What you will do:
Return the number of lines below that contain "configurations"; nothing else belongs in the reply.

Records shown:
++++++++++++++++++++
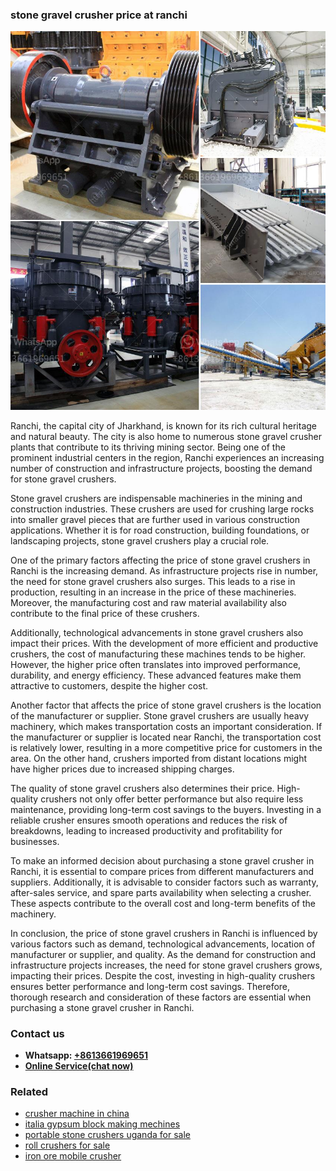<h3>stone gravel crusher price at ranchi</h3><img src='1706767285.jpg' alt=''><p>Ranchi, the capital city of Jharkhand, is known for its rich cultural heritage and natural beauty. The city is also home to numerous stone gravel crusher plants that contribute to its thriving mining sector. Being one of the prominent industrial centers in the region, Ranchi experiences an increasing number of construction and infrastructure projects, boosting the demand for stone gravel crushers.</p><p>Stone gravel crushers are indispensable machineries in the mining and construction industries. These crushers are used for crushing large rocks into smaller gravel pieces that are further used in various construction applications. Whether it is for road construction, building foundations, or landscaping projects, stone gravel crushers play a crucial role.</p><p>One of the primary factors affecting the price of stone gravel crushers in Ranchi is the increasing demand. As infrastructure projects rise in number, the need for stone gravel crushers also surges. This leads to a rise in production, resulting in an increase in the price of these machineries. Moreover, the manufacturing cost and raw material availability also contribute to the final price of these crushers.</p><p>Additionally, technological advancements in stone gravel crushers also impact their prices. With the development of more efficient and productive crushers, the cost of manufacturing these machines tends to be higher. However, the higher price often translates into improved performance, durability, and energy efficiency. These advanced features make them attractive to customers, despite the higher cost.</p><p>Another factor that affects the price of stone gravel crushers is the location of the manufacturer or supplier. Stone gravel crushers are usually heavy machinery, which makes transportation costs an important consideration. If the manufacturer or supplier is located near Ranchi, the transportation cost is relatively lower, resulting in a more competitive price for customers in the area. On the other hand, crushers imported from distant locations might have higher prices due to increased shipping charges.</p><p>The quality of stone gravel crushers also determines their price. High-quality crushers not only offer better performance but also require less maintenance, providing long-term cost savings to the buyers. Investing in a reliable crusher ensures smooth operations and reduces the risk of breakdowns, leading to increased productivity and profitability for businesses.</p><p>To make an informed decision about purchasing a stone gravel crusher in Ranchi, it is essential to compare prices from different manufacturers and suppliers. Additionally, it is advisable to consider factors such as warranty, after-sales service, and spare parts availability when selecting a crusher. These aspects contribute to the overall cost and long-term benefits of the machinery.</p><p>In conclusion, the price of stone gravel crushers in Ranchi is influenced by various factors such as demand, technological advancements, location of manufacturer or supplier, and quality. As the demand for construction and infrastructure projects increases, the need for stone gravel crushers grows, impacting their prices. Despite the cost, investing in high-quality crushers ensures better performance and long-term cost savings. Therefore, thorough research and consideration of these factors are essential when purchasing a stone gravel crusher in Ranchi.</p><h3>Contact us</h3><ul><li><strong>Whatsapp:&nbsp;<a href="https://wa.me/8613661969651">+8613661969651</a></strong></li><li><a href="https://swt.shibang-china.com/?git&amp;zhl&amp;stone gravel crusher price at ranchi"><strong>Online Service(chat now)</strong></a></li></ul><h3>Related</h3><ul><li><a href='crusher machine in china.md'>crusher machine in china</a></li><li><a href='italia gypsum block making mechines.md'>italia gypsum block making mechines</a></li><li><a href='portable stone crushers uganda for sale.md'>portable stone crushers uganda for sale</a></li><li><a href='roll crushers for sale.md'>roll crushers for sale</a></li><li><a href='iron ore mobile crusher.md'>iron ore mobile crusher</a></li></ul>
++++++++++++++++++++
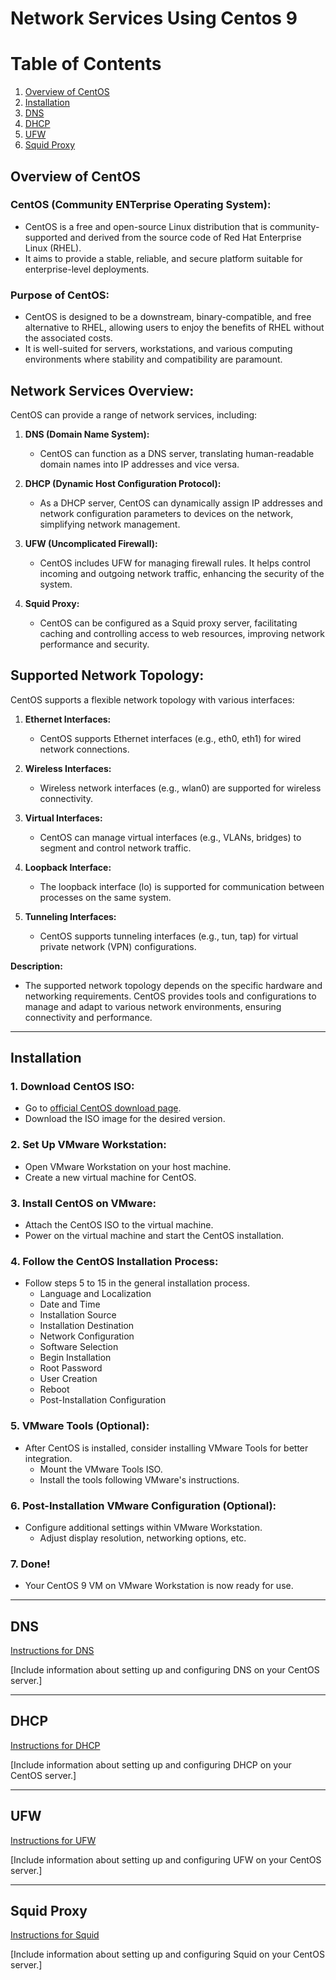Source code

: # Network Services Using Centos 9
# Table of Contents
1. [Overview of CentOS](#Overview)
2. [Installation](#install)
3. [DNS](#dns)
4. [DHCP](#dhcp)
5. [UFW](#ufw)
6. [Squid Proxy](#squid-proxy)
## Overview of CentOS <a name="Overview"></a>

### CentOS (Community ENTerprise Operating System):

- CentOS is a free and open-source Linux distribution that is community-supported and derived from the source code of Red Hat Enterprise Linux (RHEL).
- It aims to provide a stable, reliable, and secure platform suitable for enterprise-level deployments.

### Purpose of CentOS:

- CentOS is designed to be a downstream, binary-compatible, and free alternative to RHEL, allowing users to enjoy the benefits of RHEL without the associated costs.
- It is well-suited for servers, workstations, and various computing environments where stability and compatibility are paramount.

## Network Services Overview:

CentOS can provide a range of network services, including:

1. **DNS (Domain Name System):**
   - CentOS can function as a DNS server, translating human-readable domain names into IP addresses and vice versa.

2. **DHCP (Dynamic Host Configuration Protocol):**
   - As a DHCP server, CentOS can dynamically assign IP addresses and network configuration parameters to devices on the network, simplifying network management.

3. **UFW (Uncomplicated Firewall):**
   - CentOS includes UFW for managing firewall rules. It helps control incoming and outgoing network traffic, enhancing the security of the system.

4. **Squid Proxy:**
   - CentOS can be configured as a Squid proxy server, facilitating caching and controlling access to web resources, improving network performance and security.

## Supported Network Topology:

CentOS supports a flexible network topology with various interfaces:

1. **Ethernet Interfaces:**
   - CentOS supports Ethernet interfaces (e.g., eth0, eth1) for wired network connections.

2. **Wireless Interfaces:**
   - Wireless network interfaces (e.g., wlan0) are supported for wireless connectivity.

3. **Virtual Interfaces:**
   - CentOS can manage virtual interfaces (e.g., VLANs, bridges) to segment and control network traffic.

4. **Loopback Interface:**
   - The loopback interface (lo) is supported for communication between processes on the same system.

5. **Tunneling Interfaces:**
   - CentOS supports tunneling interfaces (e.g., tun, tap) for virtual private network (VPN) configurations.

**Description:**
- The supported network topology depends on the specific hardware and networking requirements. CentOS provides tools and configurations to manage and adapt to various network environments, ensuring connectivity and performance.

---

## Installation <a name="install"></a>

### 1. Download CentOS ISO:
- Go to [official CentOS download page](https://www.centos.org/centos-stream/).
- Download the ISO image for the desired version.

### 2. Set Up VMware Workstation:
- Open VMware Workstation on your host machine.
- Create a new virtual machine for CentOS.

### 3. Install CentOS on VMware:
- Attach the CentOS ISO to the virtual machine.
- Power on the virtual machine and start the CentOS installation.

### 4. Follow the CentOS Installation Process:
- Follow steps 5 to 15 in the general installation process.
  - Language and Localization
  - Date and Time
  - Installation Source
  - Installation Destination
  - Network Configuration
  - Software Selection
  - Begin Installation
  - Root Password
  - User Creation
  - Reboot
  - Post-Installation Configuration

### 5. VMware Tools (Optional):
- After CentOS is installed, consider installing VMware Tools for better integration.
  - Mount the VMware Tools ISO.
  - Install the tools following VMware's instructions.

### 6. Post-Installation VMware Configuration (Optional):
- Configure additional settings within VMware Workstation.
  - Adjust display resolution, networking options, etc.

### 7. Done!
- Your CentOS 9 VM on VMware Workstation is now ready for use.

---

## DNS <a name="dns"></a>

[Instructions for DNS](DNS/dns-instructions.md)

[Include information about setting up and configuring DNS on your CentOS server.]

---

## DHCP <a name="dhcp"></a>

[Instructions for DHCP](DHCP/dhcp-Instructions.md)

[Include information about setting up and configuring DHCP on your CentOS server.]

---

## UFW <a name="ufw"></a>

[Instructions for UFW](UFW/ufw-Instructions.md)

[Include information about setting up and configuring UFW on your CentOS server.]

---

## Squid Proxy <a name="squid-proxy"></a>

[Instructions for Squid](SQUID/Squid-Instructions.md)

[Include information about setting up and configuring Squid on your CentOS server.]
++++++++++++++++++++
Your response:
2